Un vote historique qui divise l'Europe
Le Parlement européen a adopté jeudi 26 mars 2026 un règlement controversé sur les retours de migrants, marquant un durcissement significatif de la politique migratoire européenne. Ce texte, validé par 389 voix contre 206 avec 32 abstentions, a été rendu possible par une alliance inédite entre les groupes de droite et d'extrême droite au sein de l'hémicycle.
Les contours d'une politique répressive
Le règlement « retour » prévoit plusieurs mesures radicales :
- Création de « hubs de retour » en dehors de l'Union européenne pour y envoyer des personnes déboutées de l'asile
- Allongement de la durée de détention pouvant atteindre vingt-quatre mois
- Interdictions d'entrée prolongées sur le territoire européen
- Confiscation des documents d'identité pour les personnes refusant de quitter l'UE
- Reconnaissance automatique des décisions d'expulsion entre États membres
Cette externalisation de la gestion migratoire trouve déjà des applications concrètes, comme le centre géré par l'Italie en Albanie où étaient détenues environ 90 personnes en février 2026. Un groupe d'États membres incluant le Danemark, l'Autriche et l'Allemagne étudie activement le lancement de projets pilotes similaires.
Une alliance politique qui fait polémique
Le vote a été salué par la droite européenne comme une « victoire décisive ». François-Xavier Bellamy, eurodéputé français du PPE, a déclaré sur X : « Bientôt s'imposera enfin ce principe simple : celui qui vient illégalement en Europe ne peut pas y rester ». Giorgia Meloni, cheffe du gouvernement italien, y voit « une étape importante » vers une politique migratoire « enfin plus crédible ».
Mais cette collaboration avec l'extrême droite a provoqué de vives réactions. L'eurodéputée écologiste Mélissa Camara a dénoncé « le glas du peu qui restait du cordon sanitaire », tandis que Manon Aubry a parlé d'« alliance de la honte ». En Allemagne, le chancelier Friedrich Merz a vivement critiqué ce rapprochement politique.

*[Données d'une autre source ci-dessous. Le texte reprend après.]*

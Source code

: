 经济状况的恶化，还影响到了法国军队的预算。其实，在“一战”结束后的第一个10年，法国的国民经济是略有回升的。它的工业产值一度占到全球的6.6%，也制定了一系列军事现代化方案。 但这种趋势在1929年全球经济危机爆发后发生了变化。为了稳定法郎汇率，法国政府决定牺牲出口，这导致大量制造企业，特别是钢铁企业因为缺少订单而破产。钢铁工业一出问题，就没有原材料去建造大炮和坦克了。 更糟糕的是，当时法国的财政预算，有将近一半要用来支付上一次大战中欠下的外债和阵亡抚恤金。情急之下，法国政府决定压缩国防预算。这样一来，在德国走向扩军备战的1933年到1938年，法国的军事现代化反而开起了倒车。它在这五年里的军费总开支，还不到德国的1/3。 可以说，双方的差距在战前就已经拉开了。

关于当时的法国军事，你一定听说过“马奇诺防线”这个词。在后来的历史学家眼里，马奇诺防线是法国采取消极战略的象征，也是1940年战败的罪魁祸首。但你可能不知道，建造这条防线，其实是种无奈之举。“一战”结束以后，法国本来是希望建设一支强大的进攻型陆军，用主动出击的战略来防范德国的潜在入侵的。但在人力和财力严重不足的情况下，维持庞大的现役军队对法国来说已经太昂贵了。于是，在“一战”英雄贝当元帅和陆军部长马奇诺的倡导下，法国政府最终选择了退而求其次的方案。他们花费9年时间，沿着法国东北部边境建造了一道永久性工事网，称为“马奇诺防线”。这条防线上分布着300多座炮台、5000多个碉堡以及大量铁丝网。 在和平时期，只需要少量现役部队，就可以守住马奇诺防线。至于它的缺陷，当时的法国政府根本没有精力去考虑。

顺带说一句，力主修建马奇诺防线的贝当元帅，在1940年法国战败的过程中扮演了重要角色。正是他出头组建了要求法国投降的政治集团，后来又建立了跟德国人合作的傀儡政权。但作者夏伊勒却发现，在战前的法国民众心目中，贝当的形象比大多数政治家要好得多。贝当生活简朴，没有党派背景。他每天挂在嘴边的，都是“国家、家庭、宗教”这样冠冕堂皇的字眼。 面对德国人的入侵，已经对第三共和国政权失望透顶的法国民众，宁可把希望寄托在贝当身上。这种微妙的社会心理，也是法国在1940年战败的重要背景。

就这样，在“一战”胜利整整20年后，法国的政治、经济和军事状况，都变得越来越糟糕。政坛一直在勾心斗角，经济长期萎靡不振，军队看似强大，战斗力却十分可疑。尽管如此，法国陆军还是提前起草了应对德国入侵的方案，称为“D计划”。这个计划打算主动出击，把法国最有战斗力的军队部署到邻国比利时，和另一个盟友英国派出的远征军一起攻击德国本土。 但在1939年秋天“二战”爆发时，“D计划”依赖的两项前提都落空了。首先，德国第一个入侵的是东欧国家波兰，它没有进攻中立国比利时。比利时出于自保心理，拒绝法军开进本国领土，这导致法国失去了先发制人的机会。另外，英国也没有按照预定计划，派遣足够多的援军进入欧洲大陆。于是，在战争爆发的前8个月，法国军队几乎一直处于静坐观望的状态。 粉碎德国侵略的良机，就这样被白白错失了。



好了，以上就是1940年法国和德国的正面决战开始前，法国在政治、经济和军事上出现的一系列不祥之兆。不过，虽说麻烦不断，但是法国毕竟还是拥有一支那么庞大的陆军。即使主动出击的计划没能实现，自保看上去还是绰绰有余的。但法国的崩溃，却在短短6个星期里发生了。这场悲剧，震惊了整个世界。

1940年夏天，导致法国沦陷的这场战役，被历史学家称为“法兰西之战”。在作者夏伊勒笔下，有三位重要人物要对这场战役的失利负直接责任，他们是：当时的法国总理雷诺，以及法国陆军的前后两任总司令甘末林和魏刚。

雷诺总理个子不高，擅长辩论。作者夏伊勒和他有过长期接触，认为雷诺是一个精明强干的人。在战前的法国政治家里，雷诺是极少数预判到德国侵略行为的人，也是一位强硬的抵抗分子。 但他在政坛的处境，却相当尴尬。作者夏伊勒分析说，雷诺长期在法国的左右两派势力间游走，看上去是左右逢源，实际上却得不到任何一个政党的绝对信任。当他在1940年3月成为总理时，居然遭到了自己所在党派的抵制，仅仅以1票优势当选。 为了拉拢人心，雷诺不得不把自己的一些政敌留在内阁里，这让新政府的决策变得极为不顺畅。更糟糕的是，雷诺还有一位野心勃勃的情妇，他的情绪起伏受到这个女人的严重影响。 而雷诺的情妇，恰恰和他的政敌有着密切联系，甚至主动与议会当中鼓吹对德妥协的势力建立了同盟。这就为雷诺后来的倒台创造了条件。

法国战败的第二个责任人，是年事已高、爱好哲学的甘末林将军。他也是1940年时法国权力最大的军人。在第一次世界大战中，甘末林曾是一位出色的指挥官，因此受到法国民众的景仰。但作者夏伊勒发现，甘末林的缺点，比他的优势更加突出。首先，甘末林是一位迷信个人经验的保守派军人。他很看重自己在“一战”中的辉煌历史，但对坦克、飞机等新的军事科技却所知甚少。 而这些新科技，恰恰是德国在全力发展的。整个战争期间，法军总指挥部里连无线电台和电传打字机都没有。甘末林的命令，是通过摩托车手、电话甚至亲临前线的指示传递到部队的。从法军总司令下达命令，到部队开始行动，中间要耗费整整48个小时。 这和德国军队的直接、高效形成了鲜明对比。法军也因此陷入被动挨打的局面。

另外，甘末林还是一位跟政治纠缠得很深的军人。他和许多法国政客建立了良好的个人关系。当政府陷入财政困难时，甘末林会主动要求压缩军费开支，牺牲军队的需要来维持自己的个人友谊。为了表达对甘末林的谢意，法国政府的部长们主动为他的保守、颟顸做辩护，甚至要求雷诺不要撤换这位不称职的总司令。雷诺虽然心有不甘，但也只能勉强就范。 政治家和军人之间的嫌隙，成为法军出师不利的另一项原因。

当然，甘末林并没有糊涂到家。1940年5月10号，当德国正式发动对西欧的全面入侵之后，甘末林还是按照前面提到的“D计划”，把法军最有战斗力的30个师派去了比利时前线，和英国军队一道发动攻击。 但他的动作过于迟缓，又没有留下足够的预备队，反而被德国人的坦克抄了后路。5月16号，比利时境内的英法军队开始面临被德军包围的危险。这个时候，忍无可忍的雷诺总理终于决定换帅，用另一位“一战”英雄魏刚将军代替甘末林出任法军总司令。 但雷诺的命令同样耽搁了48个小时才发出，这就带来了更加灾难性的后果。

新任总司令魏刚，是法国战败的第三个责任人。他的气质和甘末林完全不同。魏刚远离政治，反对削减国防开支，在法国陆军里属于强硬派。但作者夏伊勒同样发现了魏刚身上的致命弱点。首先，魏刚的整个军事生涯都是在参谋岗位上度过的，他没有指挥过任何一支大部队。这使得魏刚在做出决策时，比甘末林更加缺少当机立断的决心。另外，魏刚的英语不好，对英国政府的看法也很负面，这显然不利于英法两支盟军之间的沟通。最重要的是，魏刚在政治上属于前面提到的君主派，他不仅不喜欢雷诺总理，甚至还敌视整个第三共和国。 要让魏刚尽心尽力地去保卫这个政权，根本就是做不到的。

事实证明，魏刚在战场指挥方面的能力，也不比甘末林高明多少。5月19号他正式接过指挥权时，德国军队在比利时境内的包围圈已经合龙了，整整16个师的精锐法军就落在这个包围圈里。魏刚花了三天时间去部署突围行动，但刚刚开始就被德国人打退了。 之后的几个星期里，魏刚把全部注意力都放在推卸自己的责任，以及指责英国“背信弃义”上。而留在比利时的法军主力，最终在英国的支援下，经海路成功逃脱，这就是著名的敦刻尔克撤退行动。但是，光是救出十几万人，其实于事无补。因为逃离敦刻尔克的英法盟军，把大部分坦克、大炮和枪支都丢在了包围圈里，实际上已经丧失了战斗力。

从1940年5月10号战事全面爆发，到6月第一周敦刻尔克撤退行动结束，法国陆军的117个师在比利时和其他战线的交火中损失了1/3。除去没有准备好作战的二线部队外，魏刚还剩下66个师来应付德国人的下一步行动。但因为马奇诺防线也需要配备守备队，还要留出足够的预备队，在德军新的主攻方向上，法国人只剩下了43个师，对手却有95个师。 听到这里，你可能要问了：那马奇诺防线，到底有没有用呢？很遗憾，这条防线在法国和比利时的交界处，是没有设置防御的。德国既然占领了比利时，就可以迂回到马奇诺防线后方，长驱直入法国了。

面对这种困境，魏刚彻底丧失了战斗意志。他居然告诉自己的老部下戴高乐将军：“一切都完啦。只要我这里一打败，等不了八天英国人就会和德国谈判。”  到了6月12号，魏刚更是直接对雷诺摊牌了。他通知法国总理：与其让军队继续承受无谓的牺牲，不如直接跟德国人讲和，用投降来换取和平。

Les alertes des organisations humanitaires
Silvia Carta, chargée de plaidoyer pour l'ONG Picum, qualifie ce vote de « tournant dangereux » qui ouvre la voie à « des détentions massives et à la séparation des familles ». Elle dénonce une « criminalisation totale de la migration irrégulière » et une normalisation des mesures de contrôle « à la manière de l'ICE » américaine.
Marta Welander, de l'International Rescue Committee, alerte sur « un recul historique des droits des réfugiés » et s'inquiète particulièrement de la possibilité de détenir des enfants et des personnes vulnérables. Olivia Carniel, de la Cimade, souligne les risques de non-prise en compte des évolutions individuelles dans les procédures d'expulsion.
Un contexte européen tendu
Ce vote s'inscrit dans un durcissement général des politiques migratoires européennes. La commission libertés civiles du Parlement avait déjà choisi le 9 mars la proposition endurcie de François-Xavier Bellamy plutôt que celle du rapporteur libéral Malik Azmani. Le texte final devra maintenant faire l'objet de négociations en trilogue avec le Conseil et la Commission européenne.
Alors que seulement 20% des décisions d'expulsion aboutissent actuellement dans l'UE, ce nouveau règlement vise à renforcer considérablement l'efficacité des retours. Mais il pose des questions fondamentales sur l'équilibre entre contrôle des frontières et protection des droits fondamentaux en Europe.